World's most wanted Nazi arrested in Hungary
Hungarian authorities detained, grilled and put under house arrest on Wednesday a 97-year-old who tops the Simon Wiesenthal Center's dwindling wanted-list of suspected Nazi war criminals.
Laszlo Csatary, accused by the Wiesenthal Center of organising the World War II deportation to their deaths of some 16,000 Jews from the ghetto of Kosice in present-day Slovakia, however protested his innocence.
"Our viewpoint is that at this age, being under house arrest is already quite a shock," state prosecutor Tibor Ibolya said. "We have to make sure that this man remains alive and is able to stand trial."
"One of his arguments in his defence is that he was obeying orders."
Clutching a plastic bag, dressed in a grey jacket and surprisingly sprightly for his age, the former senior police officer said nothing as he was whisked away in a car by two friends or relatives.

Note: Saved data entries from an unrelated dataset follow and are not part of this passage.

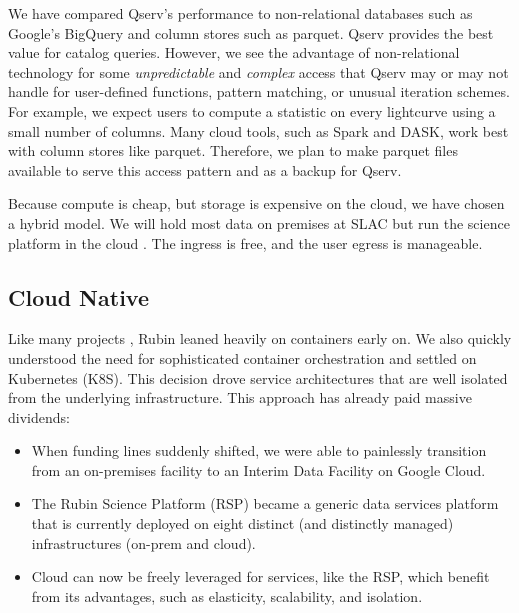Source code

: \documentclass[11pt,twoside]{article}
\begin{document}
We have compared Qserv's performance to non-relational databases such as Google's BigQuery \citet[e.g.,][]{Document-31100} and column stores such as parquet.
Qserv provides the best value for catalog queries.
However, we see the advantage of non-relational technology for
some \emph{unpredictable} and \emph{complex} access that Qserv may or may not handle for user-defined functions, pattern matching, or unusual iteration schemes.
For example, we expect users to compute a statistic on every lightcurve using a small number of columns.
Many cloud tools, such as Spark and DASK, work best with column stores like parquet.
Therefore, we plan to make parquet files available to serve this access pattern and as a backup for Qserv.


Because compute is cheap, but storage is expensive on the cloud, we have chosen a hybrid model.
We will hold most data on premises at SLAC but run the science platform in the cloud \citep{2021arXiv211115030O}.
The ingress is free, and the user egress is manageable.

\subsection{Cloud Native}
\label{sec:cloudnative}
Like many projects \citep{2017ASPC..512...33O}, Rubin leaned heavily on containers early on.
We also quickly understood the need for sophisticated container orchestration and settled on Kubernetes (K8S).
This decision drove service architectures that are well isolated from the underlying infrastructure.
This approach has already paid massive dividends:

\begin{itemize}
\item When funding lines suddenly shifted, we were able to painlessly transition from an on-premises facility to an Interim Data Facility on Google Cloud.
\item The Rubin Science Platform (RSP) became a generic data services platform that is currently deployed on eight distinct (and distinctly managed) infrastructures (on-prem and cloud).
\item Cloud can now be freely leveraged for services, like the RSP, which benefit from its advantages, such as elasticity, scalability, and isolation.
\end{itemize}
\end{document}
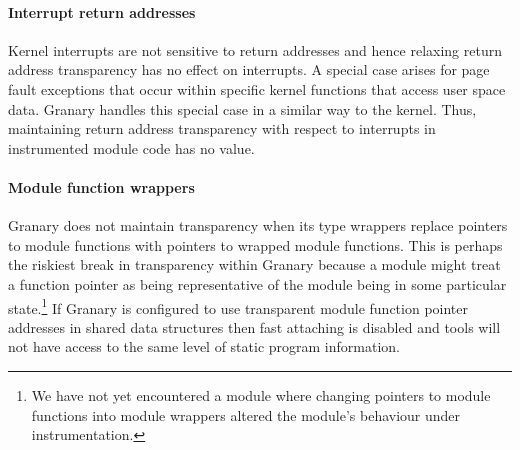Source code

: \documentclass[preprint]{sigplanconf}
\begin{document}
\vspace{-3pt}\paragraph{Interrupt return addresses} Kernel interrupts are not sensitive to return addresses and hence relaxing return address transparency has no effect on interrupts. A special case arises for page fault exceptions that occur within specific kernel functions that access user space data. Granary handles this special case in a similar way to the kernel. Thus, maintaining return address transparency with respect to interrupts in instrumented module code has no value.

\vspace{-3pt}\paragraph{Module function wrappers} Granary does not maintain transparency when its type wrappers replace pointers to module functions with pointers to wrapped module functions. This is perhaps the riskiest break in transparency within Granary because a module might treat a function pointer as being representative of the module being in some particular state.\footnote{We have not yet encountered a module where changing pointers to module functions into module wrappers altered the module's behaviour under instrumentation.} If Granary is configured to use transparent module function pointer addresses in shared data structures then fast attaching is disabled and tools will not have access to the same level of static program information.
\end{document}
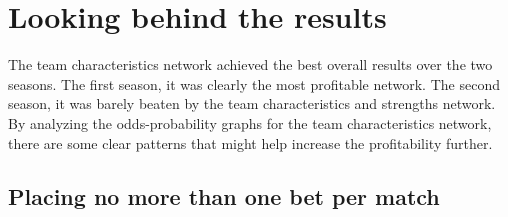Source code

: \section{Looking behind the results}

The team characteristics network achieved the best overall results over the two seasons. The first season, it was clearly the most profitable network. The second season, it was barely beaten by the team characteristics and strengths network. By analyzing the odds-probability graphs for the team characteristics network, there are some clear patterns that might help increase the profitability further.


\subsection{Placing no more than one bet per match}

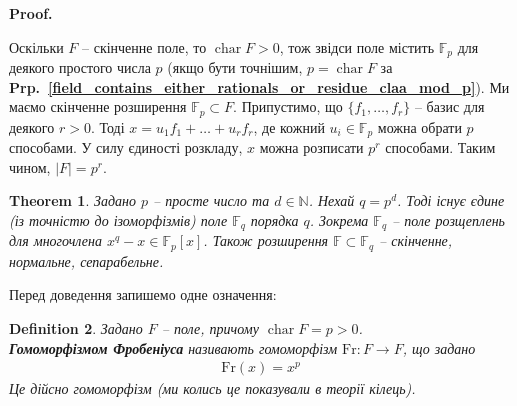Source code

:\documentclass[a4paper, 10pt]{article}
\makeatletter
\theoremstyle{theoremdd}
\newtheorem{theorem}{Theorem}[subsection]
\theoremstyle{theoremdd}
\newtheorem{definition}[theorem]{Definition}
\theoremstyle{theoremdd}
\theoremstyle{theoremdd}
\theoremstyle{theoremdd}
\theoremstyle{theoremdd}
\theoremstyle{theoremdd}
\theoremstyle{theoremdd}
\theoremstyle{theoremdd}
\theoremstyle{theoremdd}
\theoremstyle{theoremdd}
\theoremstyle{theoremdd}
\theoremstyle{theoremdd}
\theoremstyle{theoremdd}
\theoremstyle{theoremdd}
\renewenvironment{proof}[1][Proof.\\]{\par
\pushQED{\hfill \qed}%
\normalfont \topsep6\p@\@plus6\p@\relax
\trivlist
\item\relax
{\bfseries
#1\@addpunct{.}}\hspace\labelsep\ignorespaces
}{%
\popQED\endtrivlist\@endpefalse
}
\DeclareMathOperator{\charac}{char}
\newcommand\prpref[1]{\textbf{Prp.~\ref{#1}}}
\makeatother
\begin{document}
\begin{proof}
Оскільки $F$ -- скінченне поле, то $\charac F > 0$, тож звідси поле містить $\mathbb{F}_p$ для деякого простого числа $p$ (якщо бути точнішим, $p = \charac F$ за \prpref{field_contains_either_rationals_or_residue_claa_mod_p}). Ми маємо скінченне розширення $\mathbb{F}_p \subset F$. Припустимо, що $\{f_1,\dots,f_r\}$ -- базис для деякого $r > 0$. Тоді $x = u_1 f_1 + \dots + u_r f_r$, де кожний $u_i \in \mathbb{F}_p$ можна обрати $p$ способами. У силу єдиності розкладу, $x$ можна розписати $p^r$ способами. Таким чином, $|F| = p^r$.
\end{proof}

\begin{theorem}
Задано $p$ -- просте число та $d \in \mathbb{N}$. Нехай $q = p^d$. Тоді існує єдине (із точністю до ізоморфізмів) поле $\mathbb{F}_q$ порядка $q$. Зокрема $\mathbb{F}_q$ -- поле розщеплень для многочлена $x^q - x \in \mathbb{F}_p[x]$. Також розширення $\mathbb{F} \subset \mathbb{F}_q$ -- скінченне, нормальне, сепарабельне.
\end{theorem}

Перед доведення запишемо одне означення:
\begin{definition}
Задано $F$ -- поле, причому $\charac F = p > 0$.\\
\textbf{Гомоморфізмом Фробеніуса} називають гомоморфізм $\text{Fr} \colon F \to F$, що задано
\begin{align*}
\text{Fr}(x) = x^p
\end{align*}
Це дійсно гомоморфізм (ми колись це показували в теорії кілець).
\end{definition}
\end{document}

This followed his early-morning arrest in the Hungarian capital Budapest and several hours of questioning by an investigating magistrate at a military prosecution office.
"The suspect is in good physical and mental health. He is being cooperative. He was surprised (about being arrested) but he expected to be questioned," Ibolya said.
Csatary, full name Laszlo Csizsik-Csatary, helped run the Jewish ghetto in Kosice, a town now in Slovakia that was visited in April 1944 by Adolf Eichmann, a key figure in the Nazis' Final Solution, the Wiesenthal Center says.
While there between 1941 and 1944, Csatary beat and brutalized Jews and sent 16,000 to their deaths in Ukraine and to the gas chambers at the Auschwitz extermination camp, it says.
In 1948, a Czechoslovakian court condemned Csatary to death in absentia but he made it to Canada where he lived and worked as an art dealer before being stripped of his citizenship there in the 1990s.
He ended up in Budapest where he has lived freely ever since, until the Wiesenthal Center alerted Hungarian authorities last year.
British tabloid The Sun raised attention to his case with a report at the weekend after tracking down the old man, photographing him and confronting him at his front door.
Acting on the information provided by the Wiesenthal Center, which was supplemented by fresh evidence last week, prosecutors began an investigation in September.
Efraim Zuroff, the Wiesenthal Center's chief Nazi-hunter, welcomed the arrest and urged Hungarian authorities "to complete the rest of the judicial process and bring Csatary to justice as quickly as possible."
He said: "This is the debt owed to his many victims who were tortured and sent to be murdered at Auschwitz. The passage of time does not diminish the guilt of the killers and old age should not afford protection to the perpetrators of Holocaust crimes."
The fact that Csatary lived freely in Hungary for some 15 years and the lack of progress by prosecutors also added to worries about the direction of the EU member state under right-wing Prime Minister Viktor Orban.
Almost exactly a year ago, a court in Budapest acquitted Hungarian Sandor Kepiro, 97, of charges of ordering the execution of over 30 Jews and Serbs in the Serbian town of Novi Sad in January 1942.
The Wiesenthal Center, which had also listed Kepiro as the most wanted Nazi war criminal and helped bring him to court, described the verdict as an "outrageous miscarriage of justice." Six weeks later Kepiro died.
Recent months, meanwhile, have seen something of a public rehabilitation of controversial figures, most notably of Miklos Horthy, Hungary's dictator from 1920 until 1944 when he fell out with his erstwhile ally Adolf Hitler.
Anti-Semitic writers like Albert Wass and Jozsef Nyiro, a keen supporter of the brutal Arrow Cross regime installed in power by the Nazis in 1944, have also been reintroduced into the curriculum for schools, meanwhile.
The decision by the speaker of the Hungarian parliament, Orban ally Laszlo Kover, to attend a ceremony in May honouring Nyiro, prompted Nobel laureate Elie Wiesel to return Hungary's highest honour in disgust.
Holocaust survivor Wiesel, 83, said "it has become increasingly clear that Hungarian authorities are encouraging the white-washing of tragic and criminal episodes in Hungary's past."
A far-right website meanwhile posted photos of several dozen "anti-Hungarian" Jews" who gathered on Monday outside Csatary's flat calling for his arrest, offering a reward for information on the protestors.